[DATA PROVIDED Boundary: Start]

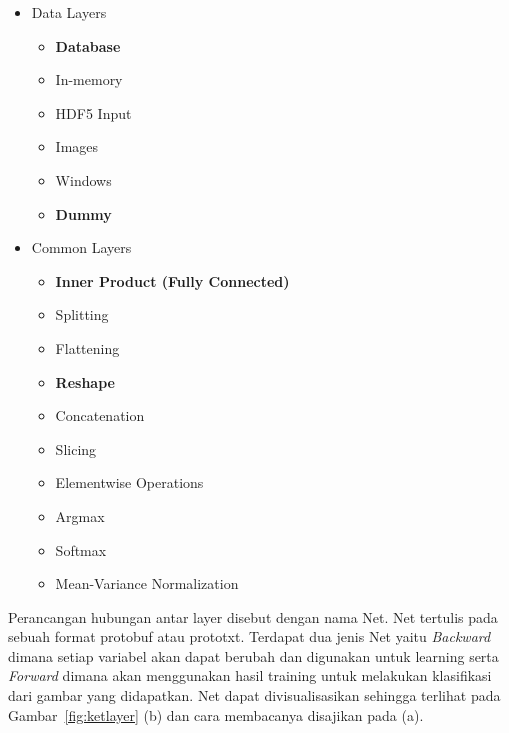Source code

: \begin{itemize}
 \item Data Layers
   \begin{itemize}
  \item \textbf{Database}
  \item In-memory
  \item HDF5 Input
  \item Images
  \item Windows
  \item \textbf{Dummy}
 \end{itemize}
 \item Common Layers
   \begin{itemize}
  \item \textbf{Inner Product (Fully Connected)}
  \item Splitting
  \item Flattening
  \item \textbf{Reshape}
  \item Concatenation
  \item Slicing
  \item Elementwise Operations
  \item Argmax
  \item Softmax
  \item Mean-Variance Normalization
 \end{itemize}
\end{itemize}

Perancangan hubungan antar layer disebut dengan nama Net. Net tertulis pada sebuah format protobuf atau prototxt. Terdapat dua jenis Net yaitu \textit{Backward} dimana setiap variabel akan dapat berubah dan digunakan untuk learning serta \textit{Forward} dimana akan menggunakan hasil training untuk melakukan klasifikasi dari gambar yang didapatkan. Net dapat divisualisasikan sehingga terlihat pada Gambar~\ref{fig:ketlayer} (b) dan cara membacanya disajikan pada (a).


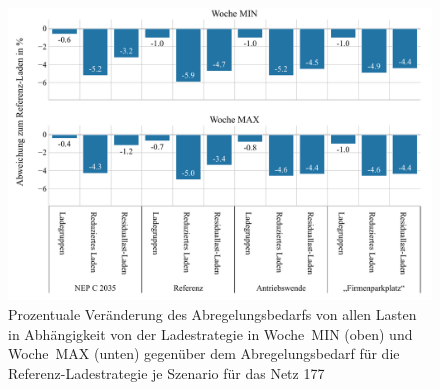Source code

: \begin{figure}[H]
    \centering
    \includegraphics[width=\textwidth]{Bilder/177_cur_load_both_weeks}
    \caption{Prozentuale Veränderung des Abregelungsbedarfs von allen Lasten in Abhängigkeit von der Ladestrategie in Woche~MIN (oben) und Woche~MAX (unten) gegenüber dem Abregelungsbedarf für die Referenz-Ladestrategie je Szenario für das Netz \num{177}}\label{fig:177_cur_load_both_weeks}
\end{figure}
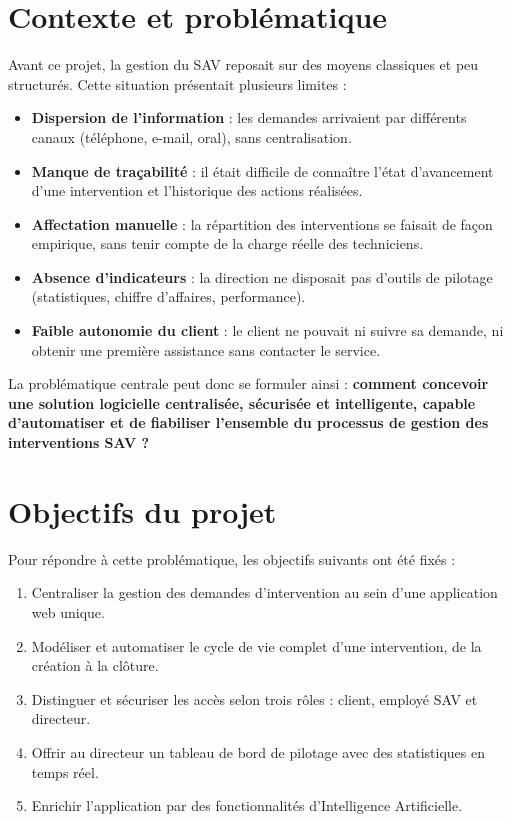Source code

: \section{Contexte et problématique}
Avant ce projet, la gestion du SAV reposait sur des moyens classiques et peu structurés. Cette situation présentait plusieurs limites :
\begin{itemize}
  \item \textbf{Dispersion de l'information} : les demandes arrivaient par différents canaux (téléphone, e-mail, oral), sans centralisation.
  \item \textbf{Manque de traçabilité} : il était difficile de connaître l'état d'avancement d'une intervention et l'historique des actions réalisées.
  \item \textbf{Affectation manuelle} : la répartition des interventions se faisait de façon empirique, sans tenir compte de la charge réelle des techniciens.
  \item \textbf{Absence d'indicateurs} : la direction ne disposait pas d'outils de pilotage (statistiques, chiffre d'affaires, performance).
  \item \textbf{Faible autonomie du client} : le client ne pouvait ni suivre sa demande, ni obtenir une première assistance sans contacter le service.
\end{itemize}

La problématique centrale peut donc se formuler ainsi : \textbf{comment concevoir une solution logicielle centralisée, sécurisée et intelligente, capable d'automatiser et de fiabiliser l'ensemble du processus de gestion des interventions SAV ?}

\section{Objectifs du projet}
Pour répondre à cette problématique, les objectifs suivants ont été fixés :
\begin{enumerate}
  \item Centraliser la gestion des demandes d'intervention au sein d'une application web unique.
  \item Modéliser et automatiser le cycle de vie complet d'une intervention, de la création à la clôture.
  \item Distinguer et sécuriser les accès selon trois rôles : client, employé SAV et directeur.
  \item Offrir au directeur un tableau de bord de pilotage avec des statistiques en temps réel.
  \item Enrichir l'application par des fonctionnalités d'Intelligence Artificielle.
\end{enumerate}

[DATA PROVIDED Boundary: End]

WHAT IS REQUIRED: Copy all entries exactly; skip pictures.

OUTPUT FOR THIS TASK:
Source code

: \begin{itemize}
 \item Data Layers
   \begin{itemize}
  \item \textbf{Database}
  \item In-memory
  \item HDF5 Input
  \item Images
  \item Windows
  \item \textbf{Dummy}
 \end{itemize}
 \item Common Layers
   \begin{itemize}
  \item \textbf{Inner Product (Fully Connected)}
  \item Splitting
  \item Flattening
  \item \textbf{Reshape}
  \item Concatenation
  \item Slicing
  \item Elementwise Operations
  \item Argmax
  \item Softmax
  \item Mean-Variance Normalization
 \end{itemize}
\end{itemize}

Perancangan hubungan antar layer disebut dengan nama Net. Net tertulis pada sebuah format protobuf atau prototxt. Terdapat dua jenis Net yaitu \textit{Backward} dimana setiap variabel akan dapat berubah dan digunakan untuk learning serta \textit{Forward} dimana akan menggunakan hasil training untuk melakukan klasifikasi dari gambar yang didapatkan. Net dapat divisualisasikan sehingga terlihat pada Gambar~\ref{fig:ketlayer} (b) dan cara membacanya disajikan pada (a).


Source code

: \begin{figure}[H]
    \centering
    \includegraphics[width=\textwidth]{Bilder/177_cur_load_both_weeks}
    \caption{Prozentuale Veränderung des Abregelungsbedarfs von allen Lasten in Abhängigkeit von der Ladestrategie in Woche~MIN (oben) und Woche~MAX (unten) gegenüber dem Abregelungsbedarf für die Referenz-Ladestrategie je Szenario für das Netz \num{177}}\label{fig:177_cur_load_both_weeks}
\end{figure}
Source code

: \section{Contexte et problématique}
Avant ce projet, la gestion du SAV reposait sur des moyens classiques et peu structurés. Cette situation présentait plusieurs limites :
\begin{itemize}
  \item \textbf{Dispersion de l'information} : les demandes arrivaient par différents canaux (téléphone, e-mail, oral), sans centralisation.
  \item \textbf{Manque de traçabilité} : il était difficile de connaître l'état d'avancement d'une intervention et l'historique des actions réalisées.
  \item \textbf{Affectation manuelle} : la répartition des interventions se faisait de façon empirique, sans tenir compte de la charge réelle des techniciens.
  \item \textbf{Absence d'indicateurs} : la direction ne disposait pas d'outils de pilotage (statistiques, chiffre d'affaires, performance).
  \item \textbf{Faible autonomie du client} : le client ne pouvait ni suivre sa demande, ni obtenir une première assistance sans contacter le service.
\end{itemize}

La problématique centrale peut donc se formuler ainsi : \textbf{comment concevoir une solution logicielle centralisée, sécurisée et intelligente, capable d'automatiser et de fiabiliser l'ensemble du processus de gestion des interventions SAV ?}

\section{Objectifs du projet}
Pour répondre à cette problématique, les objectifs suivants ont été fixés :
\begin{enumerate}
  \item Centraliser la gestion des demandes d'intervention au sein d'une application web unique.
  \item Modéliser et automatiser le cycle de vie complet d'une intervention, de la création à la clôture.
  \item Distinguer et sécuriser les accès selon trois rôles : client, employé SAV et directeur.
  \item Offrir au directeur un tableau de bord de pilotage avec des statistiques en temps réel.
  \item Enrichir l'application par des fonctionnalités d'Intelligence Artificielle.
\end{enumerate}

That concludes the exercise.